Accompagnati solamente da un pianoforte, un contrabbasso e dalle percussioni, i ragazzi hanno sfoggiato notevoli capacità canore e recitative, dando il meglio negli emozionanti e numerosi momenti corali e spaziando con facilità dal jazz al blues, dallo swing al ragtime, in un caleidoscopio di stili musicali sapientemente mescolati dal compositore Stephan Flaherty.
Senza nulla togliere agli altri, un plauso particolare a Filippo Strocchi nella parte di Coalhouse e a Fabio Vagnarelli in quella del padre.
Bellissimi e molto curati i costumi ("bianco-borghese" per i bianchi - vedi foto -, colori accesi per i personaggi di colore, i colori della terra - nero, marrone, grigio - per gli immigrati), efficaci le ambientazioni ricreate con pochi e versatili elementi scenici, che gli stessi performer componevano e trasformavano in scena.

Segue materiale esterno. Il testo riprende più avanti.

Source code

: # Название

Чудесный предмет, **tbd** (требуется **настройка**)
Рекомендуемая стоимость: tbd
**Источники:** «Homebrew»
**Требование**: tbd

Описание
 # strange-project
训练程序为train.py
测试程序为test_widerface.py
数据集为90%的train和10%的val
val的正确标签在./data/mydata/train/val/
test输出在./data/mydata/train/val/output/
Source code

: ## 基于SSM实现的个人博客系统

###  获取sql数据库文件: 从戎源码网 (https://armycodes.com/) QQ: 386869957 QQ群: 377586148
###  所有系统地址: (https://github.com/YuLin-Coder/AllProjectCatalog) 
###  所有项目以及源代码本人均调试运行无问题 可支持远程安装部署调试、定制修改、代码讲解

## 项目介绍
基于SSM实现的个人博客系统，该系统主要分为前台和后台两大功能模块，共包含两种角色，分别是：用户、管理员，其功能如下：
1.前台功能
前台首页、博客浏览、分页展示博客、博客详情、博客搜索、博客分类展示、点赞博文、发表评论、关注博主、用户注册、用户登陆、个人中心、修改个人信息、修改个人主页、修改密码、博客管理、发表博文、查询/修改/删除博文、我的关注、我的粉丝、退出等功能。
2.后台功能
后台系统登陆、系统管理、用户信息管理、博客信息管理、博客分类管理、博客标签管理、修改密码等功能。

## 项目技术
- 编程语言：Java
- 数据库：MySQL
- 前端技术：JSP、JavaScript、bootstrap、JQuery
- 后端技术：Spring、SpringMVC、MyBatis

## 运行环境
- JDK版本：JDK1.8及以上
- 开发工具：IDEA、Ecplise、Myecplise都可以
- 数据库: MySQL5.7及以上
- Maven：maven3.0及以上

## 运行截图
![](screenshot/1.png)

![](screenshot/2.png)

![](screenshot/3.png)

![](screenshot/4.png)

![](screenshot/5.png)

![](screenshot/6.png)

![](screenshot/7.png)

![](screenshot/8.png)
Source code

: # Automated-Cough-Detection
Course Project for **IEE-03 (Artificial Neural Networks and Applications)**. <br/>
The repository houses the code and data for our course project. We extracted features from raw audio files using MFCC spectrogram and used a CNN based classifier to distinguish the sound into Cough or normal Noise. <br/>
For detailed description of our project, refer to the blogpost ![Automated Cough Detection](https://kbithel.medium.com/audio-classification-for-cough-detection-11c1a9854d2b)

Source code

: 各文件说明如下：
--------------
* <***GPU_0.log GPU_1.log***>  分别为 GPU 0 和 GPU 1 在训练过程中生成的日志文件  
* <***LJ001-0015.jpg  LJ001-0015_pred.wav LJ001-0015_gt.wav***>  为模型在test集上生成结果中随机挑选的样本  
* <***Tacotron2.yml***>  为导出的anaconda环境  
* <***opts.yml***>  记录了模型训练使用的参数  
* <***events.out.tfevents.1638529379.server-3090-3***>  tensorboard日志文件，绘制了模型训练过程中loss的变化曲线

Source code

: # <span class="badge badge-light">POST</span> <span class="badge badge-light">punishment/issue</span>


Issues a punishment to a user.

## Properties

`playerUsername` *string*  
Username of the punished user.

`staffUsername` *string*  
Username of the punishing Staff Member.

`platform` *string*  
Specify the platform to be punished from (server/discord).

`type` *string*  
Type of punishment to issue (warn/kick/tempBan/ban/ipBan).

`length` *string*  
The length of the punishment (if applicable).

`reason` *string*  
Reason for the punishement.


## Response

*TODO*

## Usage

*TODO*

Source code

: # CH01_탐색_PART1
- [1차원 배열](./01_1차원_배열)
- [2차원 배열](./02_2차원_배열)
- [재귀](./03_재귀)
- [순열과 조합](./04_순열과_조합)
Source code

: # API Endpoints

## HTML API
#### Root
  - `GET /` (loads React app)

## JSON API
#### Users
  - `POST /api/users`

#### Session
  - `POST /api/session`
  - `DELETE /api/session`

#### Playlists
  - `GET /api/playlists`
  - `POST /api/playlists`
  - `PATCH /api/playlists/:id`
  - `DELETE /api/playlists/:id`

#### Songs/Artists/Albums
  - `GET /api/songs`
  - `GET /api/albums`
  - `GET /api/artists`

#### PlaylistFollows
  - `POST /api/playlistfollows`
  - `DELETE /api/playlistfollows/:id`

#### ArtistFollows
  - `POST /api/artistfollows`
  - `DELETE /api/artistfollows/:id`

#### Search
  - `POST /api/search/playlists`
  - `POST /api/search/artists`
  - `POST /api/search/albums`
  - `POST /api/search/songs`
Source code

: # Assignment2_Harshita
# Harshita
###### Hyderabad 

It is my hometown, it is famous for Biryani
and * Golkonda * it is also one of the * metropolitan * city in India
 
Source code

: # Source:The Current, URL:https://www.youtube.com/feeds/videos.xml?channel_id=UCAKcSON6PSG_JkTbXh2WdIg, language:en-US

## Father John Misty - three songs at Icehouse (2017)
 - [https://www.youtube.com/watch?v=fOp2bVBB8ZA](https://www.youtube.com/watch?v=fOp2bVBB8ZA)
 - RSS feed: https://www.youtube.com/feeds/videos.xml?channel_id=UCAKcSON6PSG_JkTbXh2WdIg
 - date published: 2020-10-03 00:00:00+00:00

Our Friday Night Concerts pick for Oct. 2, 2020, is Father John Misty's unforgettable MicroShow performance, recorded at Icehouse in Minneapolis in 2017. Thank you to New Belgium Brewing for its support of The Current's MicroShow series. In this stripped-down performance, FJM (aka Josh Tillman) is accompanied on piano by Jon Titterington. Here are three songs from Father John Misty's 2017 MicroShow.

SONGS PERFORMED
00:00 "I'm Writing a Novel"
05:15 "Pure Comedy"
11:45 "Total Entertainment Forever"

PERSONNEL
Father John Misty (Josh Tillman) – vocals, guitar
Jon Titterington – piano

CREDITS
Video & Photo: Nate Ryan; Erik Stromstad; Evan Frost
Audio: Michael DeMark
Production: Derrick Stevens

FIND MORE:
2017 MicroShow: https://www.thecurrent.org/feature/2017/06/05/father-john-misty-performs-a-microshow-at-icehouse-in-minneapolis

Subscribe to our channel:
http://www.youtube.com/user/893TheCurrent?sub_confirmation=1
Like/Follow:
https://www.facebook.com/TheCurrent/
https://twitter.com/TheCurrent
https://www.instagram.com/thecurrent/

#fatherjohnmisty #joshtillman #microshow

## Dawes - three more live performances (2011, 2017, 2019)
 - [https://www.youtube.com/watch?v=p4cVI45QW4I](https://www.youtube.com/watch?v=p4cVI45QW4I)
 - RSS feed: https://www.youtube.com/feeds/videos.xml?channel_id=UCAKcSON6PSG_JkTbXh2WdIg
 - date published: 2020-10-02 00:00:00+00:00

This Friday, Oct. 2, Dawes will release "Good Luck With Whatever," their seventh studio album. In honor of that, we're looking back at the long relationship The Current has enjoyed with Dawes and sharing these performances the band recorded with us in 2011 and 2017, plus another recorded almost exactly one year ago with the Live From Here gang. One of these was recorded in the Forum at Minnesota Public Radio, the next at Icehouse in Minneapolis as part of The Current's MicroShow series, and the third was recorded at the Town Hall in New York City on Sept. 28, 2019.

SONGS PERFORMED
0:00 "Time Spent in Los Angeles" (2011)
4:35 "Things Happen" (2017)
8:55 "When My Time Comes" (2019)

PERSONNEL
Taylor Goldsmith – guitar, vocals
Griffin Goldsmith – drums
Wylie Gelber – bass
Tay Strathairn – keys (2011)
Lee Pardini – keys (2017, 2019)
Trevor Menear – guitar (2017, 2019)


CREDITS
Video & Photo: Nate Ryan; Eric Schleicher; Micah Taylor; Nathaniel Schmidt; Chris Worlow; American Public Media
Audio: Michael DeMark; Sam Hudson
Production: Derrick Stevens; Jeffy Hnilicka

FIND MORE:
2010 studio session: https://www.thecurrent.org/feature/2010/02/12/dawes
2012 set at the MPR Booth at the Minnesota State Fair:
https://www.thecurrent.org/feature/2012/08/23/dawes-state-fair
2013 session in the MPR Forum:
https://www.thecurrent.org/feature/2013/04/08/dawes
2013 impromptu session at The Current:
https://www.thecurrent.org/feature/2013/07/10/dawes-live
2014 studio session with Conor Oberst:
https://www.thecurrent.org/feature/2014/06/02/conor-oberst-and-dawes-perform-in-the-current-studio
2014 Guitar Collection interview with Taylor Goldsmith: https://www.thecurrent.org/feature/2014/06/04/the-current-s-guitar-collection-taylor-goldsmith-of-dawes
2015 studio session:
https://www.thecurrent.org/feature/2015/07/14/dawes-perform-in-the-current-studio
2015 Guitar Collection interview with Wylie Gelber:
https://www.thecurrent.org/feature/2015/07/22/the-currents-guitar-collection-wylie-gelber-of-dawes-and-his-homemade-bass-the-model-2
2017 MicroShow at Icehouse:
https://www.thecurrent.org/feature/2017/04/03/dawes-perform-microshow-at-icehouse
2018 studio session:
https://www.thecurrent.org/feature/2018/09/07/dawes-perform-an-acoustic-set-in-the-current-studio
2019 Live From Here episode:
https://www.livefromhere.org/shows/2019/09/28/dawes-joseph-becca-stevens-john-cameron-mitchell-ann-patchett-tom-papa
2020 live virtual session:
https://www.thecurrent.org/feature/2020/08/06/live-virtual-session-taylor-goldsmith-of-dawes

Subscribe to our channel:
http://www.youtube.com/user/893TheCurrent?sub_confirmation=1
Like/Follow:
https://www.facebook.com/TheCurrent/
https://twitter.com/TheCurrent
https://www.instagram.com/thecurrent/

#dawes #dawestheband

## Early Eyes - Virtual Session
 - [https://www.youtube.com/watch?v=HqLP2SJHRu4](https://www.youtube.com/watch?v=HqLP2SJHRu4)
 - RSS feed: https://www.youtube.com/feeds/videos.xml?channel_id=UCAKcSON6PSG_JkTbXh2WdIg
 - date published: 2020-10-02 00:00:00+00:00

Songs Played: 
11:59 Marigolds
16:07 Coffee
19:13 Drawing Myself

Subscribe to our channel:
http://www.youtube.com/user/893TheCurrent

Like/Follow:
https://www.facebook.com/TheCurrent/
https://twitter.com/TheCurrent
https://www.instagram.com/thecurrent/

Il pubblico triestino ha risposto calorosamente (e con una recita aggiunta in corsa per la grande richiesta) a questo che tutto è meno che un semplice "saggio" scolastico; e da lodare all'infinito la coraggiosa scelta della BSMT di proporre un tipo di musical che altrimenti non avrebbe vita facile in Italia. Purtroppo non me lo sono goduto fino alla fine, ho dovuto scappare via (per i motivi di cui all'inizio), a metà del secondo atto - parentesi: però tre ore e passa di spettacolo non sono un po' troppo lunghe per uno spettacolo con fini "didattici"? -; ulteriore buon motivo per recuperare il cd e dedicarci l'attenzione che merita.
22 dicembre 2006
12 dicembre 2006
Rebecca, un sogno formato kolossal
Vienna, 9 dicembre 2006 - E finalmente venne il giorno di Rebecca. Ho atteso tanto questa serata, da quando me ne parlò Silvester Levay in persona (che onore!) in quel di Miramare, a Trieste, per la "prima" italiana di Elisabeth. Sarà un musical romantico, pieno di mistero e suspence... mi disse. Si dimenticò un dettaglio: oltre a tutto ciò, Rebecca è un musical GRANDIOSO.
Grande in tutto, a partire dalla "R" fiammante, su sfondo blu oltre mare, proiettata sul sipario del Raimund Theater di Vienna, tra rumori di onde che si infrangono sugli scogli e versi di gabbiani che volano.
Grande nelle scenografie: dopo lampadari che precipitano, elicotteri che atterrano, barricate che si ergono, velieri che affondano, streghe che volano, pensavo che le magie teatrali avessero ancora poco da offrire. Mi sbagliavo. In Rebecca si formano sotto gli occhi i lussuosi ambienti di un hotel a Montecarlo, il salone del castello di Manderley - con una spettacolare scalinata che unisce a vista piani diversi del palco, una baracca in riva all'oceano; e le numerose e mai invadenti videoproiezioni rendono il musical molto "cinematografico", aggiungendo effetti spettacolari in più.
Grande nella storia: un sapiente intreccio di amore, morte e mistero dosato magistralmente da Daphne Du Maurier nel suo più famoso romanzo (oltre 15 milioni di copie vendute nel mondo dal 1938, anno della pubblicazione), un raffinato thriller psicologico ambientato tra Montecarlo e la Cornovaglia nel 1926 che ha ispirato a Hitchcock il film con Joan Fontaine e Laurence Olivier, al quale Michael Kunze (libretto) e Silvester Levay (musiche) si sono ispirati per il loro musical.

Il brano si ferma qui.